Capital health is an under-developed area. It is not sufficient to simply look at external borrowing and interest expense as determinants of resilience but rather take a deeper dive into the mechanics of the capital financing requirement and its relationship with asset values and the equity shown in the unusable reserves on the balance sheet. I, for one, will take up CIPFA’s invitation to improve the prudential framework and will be suggesting wider ranging measures than are currently used.
Commercialisation
And finally, one of the most contentious and widely reported issues in local government finances is the issue of commercialisation and particularly commercial property acquisition. Blaming these activities for poor financial resilience, whilst perhaps convenient, would be inaccurate, just as it would be complacent to use the often-reported deals gone wrong as a proxy for all commercial activity.

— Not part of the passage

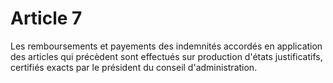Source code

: # Article 7

Les remboursements et payements des indemnités accordés en application des articles qui précèdent sont effectués sur production d'états justificatifs, certifiés exacts par le président du conseil d'administration.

A review of Croydon’s problems reveals that social care problems contributed to a worsening financial position over a number of years; poor commercial decisions hastened the section 114 notice.
But for each example of poor decision making, there are many more authorities which have taken a more responsible approach to commercialisation ensuring that decisions are backed by sound business cases, with appropriate levels of due diligence, governance and significant subsequent monitoring and management.
I would like to see the government acknowledge and support sound commercial decisions as a viable alternative to the management of decline given funding reductions. I would also like to see a prudential framework which incorporates commercialisation but does so appropriately, recognising, managing and minimising the increased risks so that councils can make commercial decisions which are prudent, affordable and sustainable.
As we await the next round of capitalisation directions, there is so much more that the sector and government can do to ensure that councils regain a secure and sustainable financial footing which will help them to contribute to an aim that we can all sign up to, which is to build back better.
Dan Bates is the finance specialist at Local Government Improve. He has particular interests in fair funding, local government financial resilience and capital health.